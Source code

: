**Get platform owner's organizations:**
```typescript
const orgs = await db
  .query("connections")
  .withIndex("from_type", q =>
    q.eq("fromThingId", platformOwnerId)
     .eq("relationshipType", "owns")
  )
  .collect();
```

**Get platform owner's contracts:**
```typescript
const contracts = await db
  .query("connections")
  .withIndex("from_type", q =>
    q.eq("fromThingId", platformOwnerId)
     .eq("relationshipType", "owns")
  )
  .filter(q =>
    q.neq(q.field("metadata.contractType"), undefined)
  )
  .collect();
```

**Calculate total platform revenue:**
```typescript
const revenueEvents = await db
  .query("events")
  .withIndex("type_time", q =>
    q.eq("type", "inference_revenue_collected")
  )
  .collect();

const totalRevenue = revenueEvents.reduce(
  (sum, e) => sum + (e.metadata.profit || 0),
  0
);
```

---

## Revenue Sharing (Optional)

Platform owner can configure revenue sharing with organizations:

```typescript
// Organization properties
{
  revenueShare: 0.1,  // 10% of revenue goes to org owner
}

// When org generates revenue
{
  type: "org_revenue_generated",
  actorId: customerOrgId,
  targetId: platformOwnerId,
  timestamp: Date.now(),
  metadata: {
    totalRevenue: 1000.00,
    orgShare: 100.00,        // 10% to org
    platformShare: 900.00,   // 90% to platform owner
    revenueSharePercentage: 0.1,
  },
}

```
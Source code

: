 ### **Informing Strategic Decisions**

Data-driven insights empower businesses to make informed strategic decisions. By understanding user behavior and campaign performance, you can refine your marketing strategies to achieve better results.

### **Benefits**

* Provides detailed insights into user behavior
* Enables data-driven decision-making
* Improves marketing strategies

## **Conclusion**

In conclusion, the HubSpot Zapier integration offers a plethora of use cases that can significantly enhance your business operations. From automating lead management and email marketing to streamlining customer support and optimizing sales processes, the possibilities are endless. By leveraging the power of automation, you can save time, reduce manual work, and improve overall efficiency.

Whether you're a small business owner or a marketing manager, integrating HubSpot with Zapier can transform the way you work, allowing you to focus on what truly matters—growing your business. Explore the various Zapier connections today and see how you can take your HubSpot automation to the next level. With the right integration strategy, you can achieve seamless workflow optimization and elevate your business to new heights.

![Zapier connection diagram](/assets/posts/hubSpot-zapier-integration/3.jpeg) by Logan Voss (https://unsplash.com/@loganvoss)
════════════════
* _Task to complete_
Show each line of the material holding "driven".

* _Solution to this problem_
Data-driven insights empower businesses to make informed strategic decisions. By understanding user behavior and campaign performance, you can refine your marketing strategies to achieve better results.
* Enables data-driven decision-making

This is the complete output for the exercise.